"Import into Hive database contains newline characters."
Hi guys,
When trying to use the Read Database within a Radoop Nest and getting the error:
"The nominal attribute 'ABCDE' has a value that contains a newline. Please replace or remove newlines."
What is the best way to deal with it? I have tried changing the file format from default to ARVO and others to see if it will get past it, but still no joy.
Is it a bug?
Best Answer
-
mborbely Member Posts: 14 Contributor II
Hi JEdward,
Please note that with this operator, and generally in Radoop, regardless of the selected storage format if you want to store an example set that hasn't been materialized in Hive, then all of its records are first written to HDFS in text format, and a temporary table is created on top of it. Then later this temporary table is used to populate the final table with the correct storage format. Therefore changing the storage format won't solve this problem.

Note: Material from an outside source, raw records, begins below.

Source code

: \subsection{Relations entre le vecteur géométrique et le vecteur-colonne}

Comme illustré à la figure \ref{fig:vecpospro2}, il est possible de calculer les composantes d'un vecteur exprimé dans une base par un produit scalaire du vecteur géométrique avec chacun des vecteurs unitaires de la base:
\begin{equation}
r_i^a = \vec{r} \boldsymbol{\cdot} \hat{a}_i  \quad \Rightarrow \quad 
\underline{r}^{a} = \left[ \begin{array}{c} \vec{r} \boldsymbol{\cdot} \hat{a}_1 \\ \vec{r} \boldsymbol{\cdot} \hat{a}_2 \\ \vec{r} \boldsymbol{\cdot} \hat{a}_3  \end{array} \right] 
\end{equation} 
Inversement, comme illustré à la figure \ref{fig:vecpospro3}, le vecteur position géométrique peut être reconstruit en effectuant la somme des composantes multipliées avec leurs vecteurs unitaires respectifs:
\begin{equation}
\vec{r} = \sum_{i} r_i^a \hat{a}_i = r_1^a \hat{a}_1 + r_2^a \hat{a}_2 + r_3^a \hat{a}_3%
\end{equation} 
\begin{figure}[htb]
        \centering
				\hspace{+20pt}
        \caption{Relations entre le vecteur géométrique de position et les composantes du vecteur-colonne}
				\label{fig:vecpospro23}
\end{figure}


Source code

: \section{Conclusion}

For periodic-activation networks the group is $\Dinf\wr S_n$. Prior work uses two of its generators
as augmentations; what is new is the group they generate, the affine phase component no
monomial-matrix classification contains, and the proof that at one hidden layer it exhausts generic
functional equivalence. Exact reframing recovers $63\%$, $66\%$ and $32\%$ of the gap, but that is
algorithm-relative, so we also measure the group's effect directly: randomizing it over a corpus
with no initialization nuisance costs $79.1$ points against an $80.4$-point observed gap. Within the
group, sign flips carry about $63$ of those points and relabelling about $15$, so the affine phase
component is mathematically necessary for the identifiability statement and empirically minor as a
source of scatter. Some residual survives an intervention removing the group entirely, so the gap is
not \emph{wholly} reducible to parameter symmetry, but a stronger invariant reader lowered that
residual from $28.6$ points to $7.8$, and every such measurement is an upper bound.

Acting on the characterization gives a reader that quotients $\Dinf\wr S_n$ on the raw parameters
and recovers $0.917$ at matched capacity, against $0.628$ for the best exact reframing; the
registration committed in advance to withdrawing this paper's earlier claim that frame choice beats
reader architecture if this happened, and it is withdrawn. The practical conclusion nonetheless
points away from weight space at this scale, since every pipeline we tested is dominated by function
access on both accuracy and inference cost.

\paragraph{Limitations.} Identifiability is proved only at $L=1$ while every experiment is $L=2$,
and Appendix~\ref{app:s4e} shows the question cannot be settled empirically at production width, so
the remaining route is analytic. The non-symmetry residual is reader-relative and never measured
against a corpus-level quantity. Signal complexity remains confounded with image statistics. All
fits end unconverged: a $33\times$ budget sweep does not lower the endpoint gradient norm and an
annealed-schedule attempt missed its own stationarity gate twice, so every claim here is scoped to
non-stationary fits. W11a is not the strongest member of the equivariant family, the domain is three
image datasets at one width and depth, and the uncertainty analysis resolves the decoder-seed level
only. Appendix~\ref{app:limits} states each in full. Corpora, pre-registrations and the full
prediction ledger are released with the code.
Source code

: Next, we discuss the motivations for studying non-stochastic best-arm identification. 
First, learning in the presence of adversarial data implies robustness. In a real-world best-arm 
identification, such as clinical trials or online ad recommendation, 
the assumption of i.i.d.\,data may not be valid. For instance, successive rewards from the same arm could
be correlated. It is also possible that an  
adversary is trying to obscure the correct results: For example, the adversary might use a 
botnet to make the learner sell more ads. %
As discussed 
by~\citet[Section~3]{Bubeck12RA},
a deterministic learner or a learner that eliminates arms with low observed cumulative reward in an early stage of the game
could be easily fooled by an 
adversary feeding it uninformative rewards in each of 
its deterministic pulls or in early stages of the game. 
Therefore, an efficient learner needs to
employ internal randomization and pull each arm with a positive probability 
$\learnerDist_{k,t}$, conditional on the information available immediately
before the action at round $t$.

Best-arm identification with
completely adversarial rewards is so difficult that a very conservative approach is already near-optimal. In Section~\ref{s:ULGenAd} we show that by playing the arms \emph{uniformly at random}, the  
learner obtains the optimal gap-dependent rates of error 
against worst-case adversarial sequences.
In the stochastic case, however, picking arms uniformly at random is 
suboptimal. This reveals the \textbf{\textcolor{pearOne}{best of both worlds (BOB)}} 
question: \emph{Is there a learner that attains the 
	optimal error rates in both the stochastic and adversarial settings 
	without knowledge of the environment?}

Radoop throws this error as a preventive measure, since older Hive versions didn't handle newlines in the data properly. Fortunately this changed in newer versions https://issues.apache.org/jira/browse/HIVE-11785. However Radoop has not yet been adapted to these changes. Therefore even if you use Hive version 2.0+, your only option at the moment is replacing these newline characters manually. (E.g. in the SQL query of the Read Database operator)
Cheers,
Máté
1
Answers
Hi,
By default TEXTFILE format is used which is sensitive to newlines in Radoop. The recommended approach is to switch to PARQUET format. Did it work for you?
Attila
Darn, hopefully it will be something incorporated in the near future.
I'm actually feeding in my list of database tables as attributes and then using Read Database within a Loop Attributes to import a whole bunch of tables automatically and in parallel. I'll need to try and get creative with my query writing.